Enterprise wireless LANs (WLANs) applied the same solutions for a broad range of indoor customers,
including universities, retail stores, hospitals, hotels and carpeted office environments. Instead of searching
for an Ethernet jack with which to connect to the LAN, users could avail themselves of Wi-Fi coverage. The
low cost of Wi-Fi chips, and the widespread availability for interface cards and integral Wi-Fi in laptop PCs,
aided the growth of enterprise WLANs to what is today a >$1 billion industry. While certain industries have
been slower to adopt the new architecture, the IT workload associated with management, security and
troubleshooting continues to extend the market for enterprise Wi-Fi equipment, replacing large networks of
standalone or fat access points across many industries.
In order for Wi-Fi to be accepted by enterprise IT groups, it had to be packaged and enhanced in a number of
ways. The thin access point architecture removed complexity from the edge of the network and introduced
a central WLAN switch, or multi-service mobility controller, that manages large numbers of dependent
access points.

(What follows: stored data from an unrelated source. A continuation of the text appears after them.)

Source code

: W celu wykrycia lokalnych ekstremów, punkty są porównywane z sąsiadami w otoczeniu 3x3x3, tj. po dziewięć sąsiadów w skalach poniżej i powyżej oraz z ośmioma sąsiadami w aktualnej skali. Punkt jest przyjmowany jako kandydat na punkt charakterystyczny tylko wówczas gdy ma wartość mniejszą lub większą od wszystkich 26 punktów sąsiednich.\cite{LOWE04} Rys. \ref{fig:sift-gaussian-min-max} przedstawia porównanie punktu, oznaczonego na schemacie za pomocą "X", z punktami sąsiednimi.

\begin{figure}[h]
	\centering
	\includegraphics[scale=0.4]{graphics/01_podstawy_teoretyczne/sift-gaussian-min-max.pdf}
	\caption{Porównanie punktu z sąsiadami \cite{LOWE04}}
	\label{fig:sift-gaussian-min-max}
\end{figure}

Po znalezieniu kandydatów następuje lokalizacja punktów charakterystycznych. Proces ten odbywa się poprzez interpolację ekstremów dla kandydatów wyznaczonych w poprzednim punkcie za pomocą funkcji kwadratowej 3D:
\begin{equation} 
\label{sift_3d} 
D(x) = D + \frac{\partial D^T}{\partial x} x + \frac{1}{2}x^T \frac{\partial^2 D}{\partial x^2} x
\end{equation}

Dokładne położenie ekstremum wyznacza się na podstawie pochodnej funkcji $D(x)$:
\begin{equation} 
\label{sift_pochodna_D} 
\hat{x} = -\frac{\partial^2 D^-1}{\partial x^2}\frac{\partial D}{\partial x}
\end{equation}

The multi-service mobility controller is responsible for managing and coordinating its
dependent access points, and aggregates all Wi-Fi traffic, subjecting it to a firewall checks before connecting
it to the Enterprise LAN.
Some of the advantages of the centralized enterprise WLAN architecture are presented below.
Identity-based security
Identity-based security applies rules to people and clients rather than to ports on the network, only
permitting access appropriate to the specified role of the user as defined by a server such as RADIUS.
Centralized WLANs support the full range of user authentication methods including the IEEE 802.1x
framework that allows the use of PEAP, EAP-TLS, EAP-TTLS and LEAP, providing a state-of-the-art
security regime only equaled by the most modern wired networks. Users can be authenticated against
existing LDAP, RADIUS or Microsoft Active Directory servers, as well as a local database inside the
multi-service mobility controller. Supported encryption methods include WEP, TKIP (WPA), AES
(WPA2) and the L2 xSec encryption algorithm. Web-based authentication allows guest and clientless
users to access the network secured with standard SSL.

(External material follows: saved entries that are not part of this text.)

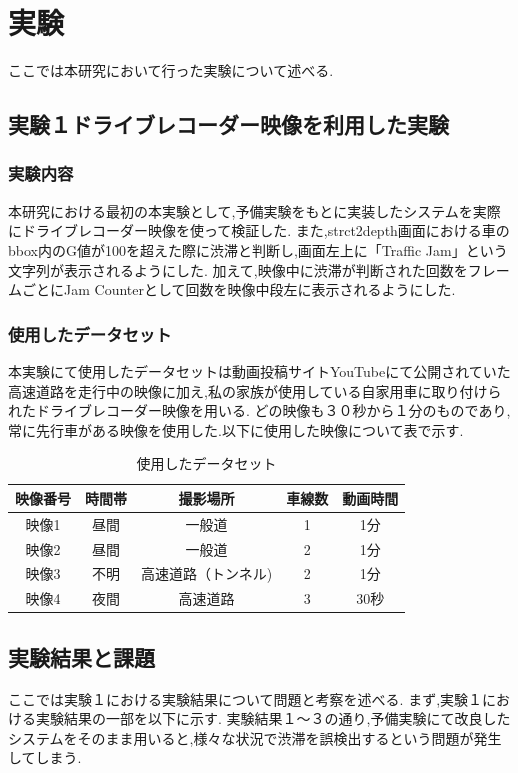 \chapter{実験}
ここでは本研究において行った実験について述べる.

\section{実験１ドライブレコーダー映像を利用した実験}
\subsection{実験内容}
本研究における最初の本実験として,予備実験をもとに実装したシステムを実際にドライブレコーダー映像を使って検証した.
また,strct2depth画面における車のbbox内のG値が100を超えた際に渋滞と判断し,画面左上に「Traffic Jam」という文字列が表示されるようにした.
加えて,映像中に渋滞が判断された回数をフレームごとにJam Counterとして回数を映像中段左に表示されるようにした.

\subsection{使用したデータセット}
本実験にて使用したデータセットは動画投稿サイトYouTubeにて公開されていた高速道路を走行中の映像に加え,私の家族が使用している自家用車に取り付けられたドライブレコーダー映像を用いる.
どの映像も３０秒から１分のものであり,常に先行車がある映像を使用した.以下に使用した映像について表で示す.

\begin{table}[htbp]
  \centering
  \begin{scriptsize}
  \begin{tabular}{ccccc}
  \toprule
映像番号 & 時間帯 & 撮影場所 & 車線数 & 動画時間\\
  \midrule
映像1 & 昼間 & 一般道 & 1 & 1分\\
映像2 & 昼間 & 一般道 & 2 & 1分\\
映像3 & 不明 & 高速道路（トンネル) & 2 & 1分 \\
映像4 & 夜間 & 高速道路 & 3 & 30秒\\
  \bottomrule
  \end{tabular}
  \end{scriptsize}
  \caption{使用したデータセット}
  \label{tab:dataset}
\end{table}
\newpage
\section{実験結果と課題}
ここでは実験１における実験結果について問題と考察を述べる.
まず,実験１における実験結果の一部を以下に示す.
実験結果１〜３の通り,予備実験にて改良したシステムをそのまま用いると,様々な状況で渋滞を誤検出するという問題が発生してしまう.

Unauthorized, user-installed rogue APs are a continuing security threat to all enterprise and industrial
WLANs. Centralized WLANs have many advanced features enabling detection, identification, location
and suppression of rogue APs, both in the air and on the wired network. When a rogue is detected,
alarms and logs alert the network manager.
Non-disruptive integration into existing networks
Centralized WLAN architectures allow a modular, phased introduction of mobility from pilot network to
full-scale enterprise deployment, deploying on top of existing L2 and L3 LAN/WAN infrastructure.
Access points are completely plug-and-play, requiring no manual configuration. They can be attached to
any existing Ethernet switch or IP router and across any subnet boundary. Once connected, access points
self-configure by automatically building a secure (GRE or IPSec) tunnel to the multi-service mobility
controller. The controller automatically discovers and configures each AP based on the policies set by
the administrator.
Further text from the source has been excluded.